* _What is needed_: Copy all the records exactly, but keep the pictures out of your version.
START Extracted data
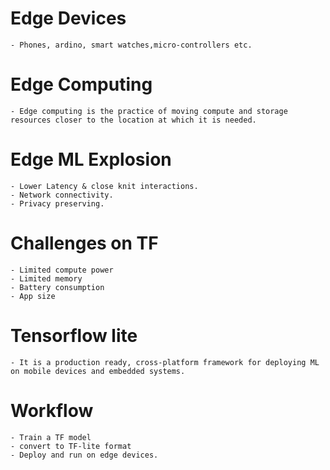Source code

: # Edge Devices

    - Phones, ardino, smart watches,micro-controllers etc.

# Edge Computing

    - Edge computing is the practice of moving compute and storage resources closer to the location at which it is needed.

# Edge ML Explosion

    - Lower Latency & close knit interactions.
    - Network connectivity.
    - Privacy preserving.

# Challenges on TF

    - Limited compute power
    - Limited memory
    - Battery consumption
    - App size

# Tensorflow lite

    - It is a production ready, cross-platform framework for deploying ML on mobile devices and embedded systems.

# Workflow

    - Train a TF model
    - convert to TF-lite format
    - Deploy and run on edge devices.
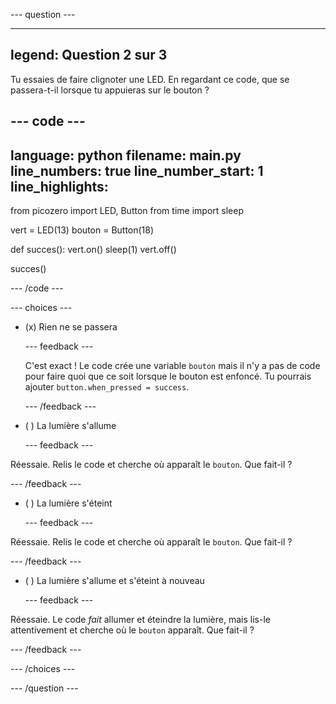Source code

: 
--- question ---

---
legend: Question 2 sur 3
---

Tu essaies de faire clignoter une LED. En regardant ce code, que se passera-t-il lorsque tu appuieras sur le bouton ?

--- code ---
---
language: python
filename: main.py
line_numbers: true
line_number_start: 1
line_highlights:
---

from picozero import LED, Button
from time import sleep

vert = LED(13)
bouton = Button(18)

def succes():
  vert.on()
  sleep(1)
  vert.off()

succes()

--- /code ---

--- choices ---

- (x) Rien ne se passera

  --- feedback ---

  C'est exact ! Le code crée une variable `bouton` mais il n'y a pas de code pour faire quoi que ce soit lorsque le bouton est enfoncé. Tu pourrais ajouter `button.when_pressed = success`.

  --- /feedback ---

- ( ) La lumière s'allume

  --- feedback ---

Réessaie. Relis le code et cherche où apparaît le `bouton`. Que fait-il ?

  --- /feedback ---

- ( ) La lumière s'éteint

  --- feedback ---

Réessaie. Relis le code et cherche où apparaît le `bouton`. Que fait-il ?

  --- /feedback ---

- ( ) La lumière s'allume et s'éteint à nouveau

  --- feedback ---

Réessaie. Le code *fait* allumer et éteindre la lumière, mais lis-le attentivement et cherche où le `bouton` apparaît. Que fait-il ?

  --- /feedback ---

--- /choices ---

--- /question ---

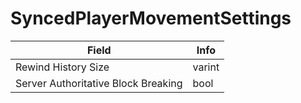 # SyncedPlayerMovementSettings

<table><thead><tr><th>Field</th><th>Info</th></tr></thead><tbody>
<tr><td>Rewind History Size</td><td>varint</td></tr>
<tr><td>Server Authoritative Block Breaking</td><td>bool</td></tr>
</tbody></table>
END Extracted data
* _Reply to the exercise_:
Source code

: # Edge Devices

    - Phones, ardino, smart watches,micro-controllers etc.

# Edge Computing

    - Edge computing is the practice of moving compute and storage resources closer to the location at which it is needed.

# Edge ML Explosion

    - Lower Latency & close knit interactions.
    - Network connectivity.
    - Privacy preserving.

# Challenges on TF

    - Limited compute power
    - Limited memory
    - Battery consumption
    - App size

# Tensorflow lite

    - It is a production ready, cross-platform framework for deploying ML on mobile devices and embedded systems.

# Workflow

    - Train a TF model
    - convert to TF-lite format
    - Deploy and run on edge devices.
Source code

: 
--- question ---

---
legend: Question 2 sur 3
---

Tu essaies de faire clignoter une LED. En regardant ce code, que se passera-t-il lorsque tu appuieras sur le bouton ?

--- code ---
---
language: python
filename: main.py
line_numbers: true
line_number_start: 1
line_highlights:
---

from picozero import LED, Button
from time import sleep

vert = LED(13)
bouton = Button(18)

def succes():
  vert.on()
  sleep(1)
  vert.off()

succes()

--- /code ---

--- choices ---

- (x) Rien ne se passera

  --- feedback ---

  C'est exact ! Le code crée une variable `bouton` mais il n'y a pas de code pour faire quoi que ce soit lorsque le bouton est enfoncé. Tu pourrais ajouter `button.when_pressed = success`.

  --- /feedback ---

- ( ) La lumière s'allume

  --- feedback ---

Réessaie. Relis le code et cherche où apparaît le `bouton`. Que fait-il ?

  --- /feedback ---

- ( ) La lumière s'éteint

  --- feedback ---

Réessaie. Relis le code et cherche où apparaît le `bouton`. Que fait-il ?

  --- /feedback ---

- ( ) La lumière s'allume et s'éteint à nouveau

  --- feedback ---

Réessaie. Le code *fait* allumer et éteindre la lumière, mais lis-le attentivement et cherche où le `bouton` apparaît. Que fait-il ?

  --- /feedback ---

--- /choices ---

--- /question ---

 # SyncedPlayerMovementSettings

<table><thead><tr><th>Field</th><th>Info</th></tr></thead><tbody>
<tr><td>Rewind History Size</td><td>varint</td></tr>
<tr><td>Server Authoritative Block Breaking</td><td>bool</td></tr>
</tbody></table>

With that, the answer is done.